Start of EXERCISE INPUTS

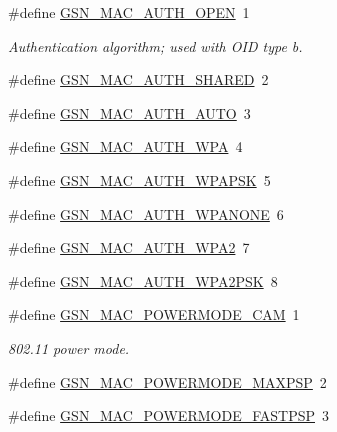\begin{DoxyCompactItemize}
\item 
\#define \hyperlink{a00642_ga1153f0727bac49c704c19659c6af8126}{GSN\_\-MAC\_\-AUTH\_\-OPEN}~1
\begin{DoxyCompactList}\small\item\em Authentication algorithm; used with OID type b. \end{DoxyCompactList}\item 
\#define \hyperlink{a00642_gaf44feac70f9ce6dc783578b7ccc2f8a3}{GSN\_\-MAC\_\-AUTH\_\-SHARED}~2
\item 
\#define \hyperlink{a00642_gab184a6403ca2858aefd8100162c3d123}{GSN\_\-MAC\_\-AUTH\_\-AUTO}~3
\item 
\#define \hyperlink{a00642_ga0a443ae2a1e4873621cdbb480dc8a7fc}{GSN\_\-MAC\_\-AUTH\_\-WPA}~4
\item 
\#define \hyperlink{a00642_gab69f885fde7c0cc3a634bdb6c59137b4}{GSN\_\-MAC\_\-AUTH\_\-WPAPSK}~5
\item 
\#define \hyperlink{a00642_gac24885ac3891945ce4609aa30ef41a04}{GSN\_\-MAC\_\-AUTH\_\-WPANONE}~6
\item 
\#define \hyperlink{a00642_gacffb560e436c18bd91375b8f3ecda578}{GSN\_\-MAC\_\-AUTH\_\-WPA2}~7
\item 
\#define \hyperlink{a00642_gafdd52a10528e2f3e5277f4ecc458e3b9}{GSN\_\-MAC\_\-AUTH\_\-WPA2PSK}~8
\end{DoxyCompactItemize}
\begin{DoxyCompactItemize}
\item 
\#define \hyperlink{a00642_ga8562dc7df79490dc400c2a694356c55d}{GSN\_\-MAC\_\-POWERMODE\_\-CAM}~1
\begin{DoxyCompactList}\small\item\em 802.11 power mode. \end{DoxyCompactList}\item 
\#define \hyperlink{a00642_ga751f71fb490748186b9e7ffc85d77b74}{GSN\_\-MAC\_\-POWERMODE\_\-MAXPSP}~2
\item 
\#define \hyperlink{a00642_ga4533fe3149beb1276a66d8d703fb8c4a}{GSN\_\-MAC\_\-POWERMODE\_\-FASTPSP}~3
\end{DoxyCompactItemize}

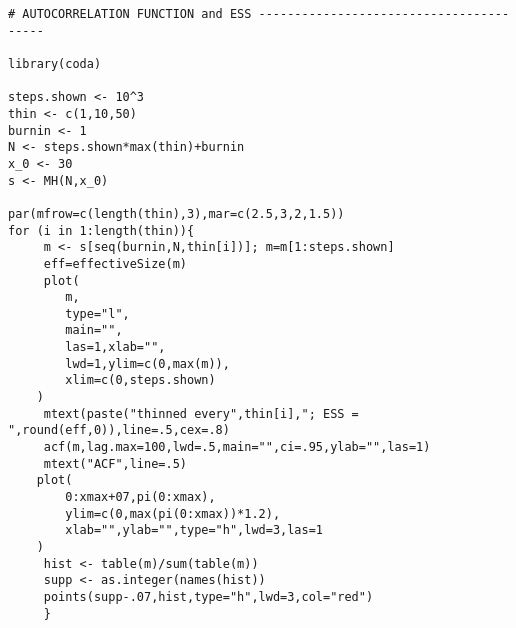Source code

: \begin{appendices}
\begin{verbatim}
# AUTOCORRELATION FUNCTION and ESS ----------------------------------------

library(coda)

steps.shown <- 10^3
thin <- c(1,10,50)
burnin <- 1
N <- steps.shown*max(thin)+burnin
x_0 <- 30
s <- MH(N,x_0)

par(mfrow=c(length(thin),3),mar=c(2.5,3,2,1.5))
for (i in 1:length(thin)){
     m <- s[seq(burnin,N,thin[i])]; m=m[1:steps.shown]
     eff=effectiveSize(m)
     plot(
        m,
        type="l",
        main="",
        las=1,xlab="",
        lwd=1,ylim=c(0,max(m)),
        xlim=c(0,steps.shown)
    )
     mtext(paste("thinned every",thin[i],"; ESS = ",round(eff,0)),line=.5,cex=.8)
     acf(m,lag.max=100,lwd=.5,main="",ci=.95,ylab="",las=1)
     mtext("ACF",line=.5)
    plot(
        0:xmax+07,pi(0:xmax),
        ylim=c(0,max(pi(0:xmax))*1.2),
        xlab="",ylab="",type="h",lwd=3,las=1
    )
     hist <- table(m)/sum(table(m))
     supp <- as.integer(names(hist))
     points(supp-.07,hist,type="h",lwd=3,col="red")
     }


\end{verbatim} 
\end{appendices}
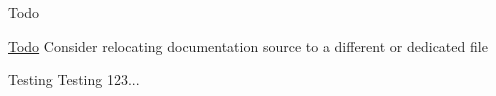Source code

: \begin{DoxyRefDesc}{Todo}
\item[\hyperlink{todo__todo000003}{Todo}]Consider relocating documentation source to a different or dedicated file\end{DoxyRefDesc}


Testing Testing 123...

End of EXERCISE INPUTS

EXERCISE AIM:
Images stay out; the entries above are to be printed exactly.

ANSWER BOX:
\begin{DoxyCompactItemize}
\item 
\#define \hyperlink{a00642_ga1153f0727bac49c704c19659c6af8126}{GSN\_\-MAC\_\-AUTH\_\-OPEN}~1
\begin{DoxyCompactList}\small\item\em Authentication algorithm; used with OID type b. \end{DoxyCompactList}\item 
\#define \hyperlink{a00642_gaf44feac70f9ce6dc783578b7ccc2f8a3}{GSN\_\-MAC\_\-AUTH\_\-SHARED}~2
\item 
\#define \hyperlink{a00642_gab184a6403ca2858aefd8100162c3d123}{GSN\_\-MAC\_\-AUTH\_\-AUTO}~3
\item 
\#define \hyperlink{a00642_ga0a443ae2a1e4873621cdbb480dc8a7fc}{GSN\_\-MAC\_\-AUTH\_\-WPA}~4
\item 
\#define \hyperlink{a00642_gab69f885fde7c0cc3a634bdb6c59137b4}{GSN\_\-MAC\_\-AUTH\_\-WPAPSK}~5
\item 
\#define \hyperlink{a00642_gac24885ac3891945ce4609aa30ef41a04}{GSN\_\-MAC\_\-AUTH\_\-WPANONE}~6
\item 
\#define \hyperlink{a00642_gacffb560e436c18bd91375b8f3ecda578}{GSN\_\-MAC\_\-AUTH\_\-WPA2}~7
\item 
\#define \hyperlink{a00642_gafdd52a10528e2f3e5277f4ecc458e3b9}{GSN\_\-MAC\_\-AUTH\_\-WPA2PSK}~8
\end{DoxyCompactItemize}
\begin{DoxyCompactItemize}
\item 
\#define \hyperlink{a00642_ga8562dc7df79490dc400c2a694356c55d}{GSN\_\-MAC\_\-POWERMODE\_\-CAM}~1
\begin{DoxyCompactList}\small\item\em 802.11 power mode. \end{DoxyCompactList}\item 
\#define \hyperlink{a00642_ga751f71fb490748186b9e7ffc85d77b74}{GSN\_\-MAC\_\-POWERMODE\_\-MAXPSP}~2
\item 
\#define \hyperlink{a00642_ga4533fe3149beb1276a66d8d703fb8c4a}{GSN\_\-MAC\_\-POWERMODE\_\-FASTPSP}~3
\end{DoxyCompactItemize}

Source code

: \begin{appendices}
\begin{verbatim}
# AUTOCORRELATION FUNCTION and ESS ----------------------------------------

library(coda)

steps.shown <- 10^3
thin <- c(1,10,50)
burnin <- 1
N <- steps.shown*max(thin)+burnin
x_0 <- 30
s <- MH(N,x_0)

par(mfrow=c(length(thin),3),mar=c(2.5,3,2,1.5))
for (i in 1:length(thin)){
     m <- s[seq(burnin,N,thin[i])]; m=m[1:steps.shown]
     eff=effectiveSize(m)
     plot(
        m,
        type="l",
        main="",
        las=1,xlab="",
        lwd=1,ylim=c(0,max(m)),
        xlim=c(0,steps.shown)
    )
     mtext(paste("thinned every",thin[i],"; ESS = ",round(eff,0)),line=.5,cex=.8)
     acf(m,lag.max=100,lwd=.5,main="",ci=.95,ylab="",las=1)
     mtext("ACF",line=.5)
    plot(
        0:xmax+07,pi(0:xmax),
        ylim=c(0,max(pi(0:xmax))*1.2),
        xlab="",ylab="",type="h",lwd=3,las=1
    )
     hist <- table(m)/sum(table(m))
     supp <- as.integer(names(hist))
     points(supp-.07,hist,type="h",lwd=3,col="red")
     }


\end{verbatim} 
\end{appendices}
Source code

: \begin{DoxyRefDesc}{Todo}
\item[\hyperlink{todo__todo000003}{Todo}]Consider relocating documentation source to a different or dedicated file\end{DoxyRefDesc}


Testing Testing 123...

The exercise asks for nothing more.